### [Activity]
Retype, word for word, every line of the records below starting at the one that contains "du centre )" and ending at the one that contains "BEGIN ( commence la boucle )"; include both of those lines and nothing more.

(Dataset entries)
============================================================
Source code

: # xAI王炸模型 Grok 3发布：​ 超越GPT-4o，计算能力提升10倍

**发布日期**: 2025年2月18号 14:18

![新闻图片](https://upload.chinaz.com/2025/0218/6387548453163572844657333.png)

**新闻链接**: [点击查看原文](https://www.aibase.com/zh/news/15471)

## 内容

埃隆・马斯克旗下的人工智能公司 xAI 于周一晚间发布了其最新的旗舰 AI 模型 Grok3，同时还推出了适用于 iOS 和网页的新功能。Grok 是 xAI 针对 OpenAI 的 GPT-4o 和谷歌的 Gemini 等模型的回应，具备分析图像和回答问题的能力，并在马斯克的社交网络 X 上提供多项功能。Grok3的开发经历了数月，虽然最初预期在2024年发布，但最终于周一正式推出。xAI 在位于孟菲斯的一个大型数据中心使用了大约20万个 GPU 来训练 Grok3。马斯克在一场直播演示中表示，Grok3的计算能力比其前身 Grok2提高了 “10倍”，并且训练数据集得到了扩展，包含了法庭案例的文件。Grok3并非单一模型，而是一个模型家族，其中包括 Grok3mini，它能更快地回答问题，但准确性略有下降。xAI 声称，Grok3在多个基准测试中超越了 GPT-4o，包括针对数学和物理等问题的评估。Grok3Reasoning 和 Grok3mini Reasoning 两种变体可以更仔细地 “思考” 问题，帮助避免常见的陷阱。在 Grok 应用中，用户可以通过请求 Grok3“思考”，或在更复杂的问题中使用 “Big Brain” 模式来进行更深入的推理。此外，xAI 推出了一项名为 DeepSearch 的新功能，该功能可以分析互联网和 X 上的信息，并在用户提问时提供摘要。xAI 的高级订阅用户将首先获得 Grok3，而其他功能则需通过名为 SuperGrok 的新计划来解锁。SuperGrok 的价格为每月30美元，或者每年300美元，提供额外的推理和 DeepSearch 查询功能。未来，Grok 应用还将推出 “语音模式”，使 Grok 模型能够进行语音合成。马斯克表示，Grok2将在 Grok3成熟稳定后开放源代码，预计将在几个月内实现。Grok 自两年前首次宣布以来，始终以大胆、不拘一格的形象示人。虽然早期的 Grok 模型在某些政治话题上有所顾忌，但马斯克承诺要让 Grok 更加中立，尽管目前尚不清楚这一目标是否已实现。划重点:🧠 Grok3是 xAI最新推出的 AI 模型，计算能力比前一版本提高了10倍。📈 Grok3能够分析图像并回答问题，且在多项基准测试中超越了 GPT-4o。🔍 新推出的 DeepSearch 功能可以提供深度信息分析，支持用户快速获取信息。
============================================================
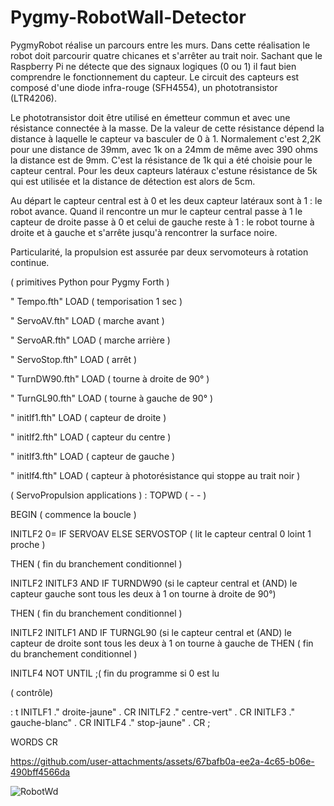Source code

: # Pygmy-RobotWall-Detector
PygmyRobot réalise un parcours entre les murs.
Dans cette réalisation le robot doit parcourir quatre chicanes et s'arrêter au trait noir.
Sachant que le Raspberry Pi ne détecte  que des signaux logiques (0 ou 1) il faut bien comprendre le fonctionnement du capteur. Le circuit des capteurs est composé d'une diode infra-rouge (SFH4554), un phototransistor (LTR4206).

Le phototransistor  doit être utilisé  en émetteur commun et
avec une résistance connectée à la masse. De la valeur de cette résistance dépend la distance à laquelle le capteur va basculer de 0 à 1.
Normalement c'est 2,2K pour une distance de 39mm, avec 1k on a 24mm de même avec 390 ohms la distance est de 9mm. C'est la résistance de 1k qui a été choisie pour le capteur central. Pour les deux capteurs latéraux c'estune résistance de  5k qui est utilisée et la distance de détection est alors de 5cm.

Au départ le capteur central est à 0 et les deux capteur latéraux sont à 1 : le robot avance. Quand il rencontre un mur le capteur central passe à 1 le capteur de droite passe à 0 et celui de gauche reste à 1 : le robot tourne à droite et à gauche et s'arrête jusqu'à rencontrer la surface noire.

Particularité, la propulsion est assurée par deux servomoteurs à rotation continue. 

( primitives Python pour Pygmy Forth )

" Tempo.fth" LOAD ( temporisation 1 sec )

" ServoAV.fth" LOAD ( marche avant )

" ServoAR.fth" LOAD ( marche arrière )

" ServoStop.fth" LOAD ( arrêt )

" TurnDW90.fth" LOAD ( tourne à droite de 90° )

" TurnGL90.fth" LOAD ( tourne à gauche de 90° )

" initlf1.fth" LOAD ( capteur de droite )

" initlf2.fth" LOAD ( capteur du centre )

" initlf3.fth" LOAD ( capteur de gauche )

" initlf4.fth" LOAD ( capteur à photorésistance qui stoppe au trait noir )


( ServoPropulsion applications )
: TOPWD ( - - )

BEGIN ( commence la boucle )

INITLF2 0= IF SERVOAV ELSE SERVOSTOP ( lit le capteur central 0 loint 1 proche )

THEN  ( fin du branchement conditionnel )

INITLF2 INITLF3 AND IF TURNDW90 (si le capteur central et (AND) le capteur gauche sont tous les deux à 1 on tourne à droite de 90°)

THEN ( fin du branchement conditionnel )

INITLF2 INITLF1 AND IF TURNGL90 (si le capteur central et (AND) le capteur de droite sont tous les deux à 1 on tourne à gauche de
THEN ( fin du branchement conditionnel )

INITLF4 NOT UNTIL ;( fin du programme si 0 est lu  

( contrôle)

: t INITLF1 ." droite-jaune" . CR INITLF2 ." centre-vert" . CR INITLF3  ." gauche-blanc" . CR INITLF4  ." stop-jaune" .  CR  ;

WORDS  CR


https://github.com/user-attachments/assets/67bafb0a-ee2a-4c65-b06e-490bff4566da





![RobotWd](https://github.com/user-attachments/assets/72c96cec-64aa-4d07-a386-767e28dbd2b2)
============================================================
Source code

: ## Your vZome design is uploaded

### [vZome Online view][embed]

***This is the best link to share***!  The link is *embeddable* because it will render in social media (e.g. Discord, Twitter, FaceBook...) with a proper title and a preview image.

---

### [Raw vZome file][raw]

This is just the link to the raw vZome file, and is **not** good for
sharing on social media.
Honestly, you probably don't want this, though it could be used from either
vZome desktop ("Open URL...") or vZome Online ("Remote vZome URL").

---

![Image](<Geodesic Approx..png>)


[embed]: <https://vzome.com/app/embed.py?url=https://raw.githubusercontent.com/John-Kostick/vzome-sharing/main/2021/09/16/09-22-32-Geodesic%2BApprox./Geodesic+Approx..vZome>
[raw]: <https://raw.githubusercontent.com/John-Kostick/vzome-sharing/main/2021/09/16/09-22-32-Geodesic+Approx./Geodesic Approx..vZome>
============================================================
### [Answer to the exercise]
" initlf2.fth" LOAD ( capteur du centre )

" initlf3.fth" LOAD ( capteur de gauche )

" initlf4.fth" LOAD ( capteur à photorésistance qui stoppe au trait noir )


( ServoPropulsion applications )
: TOPWD ( - - )

BEGIN ( commence la boucle )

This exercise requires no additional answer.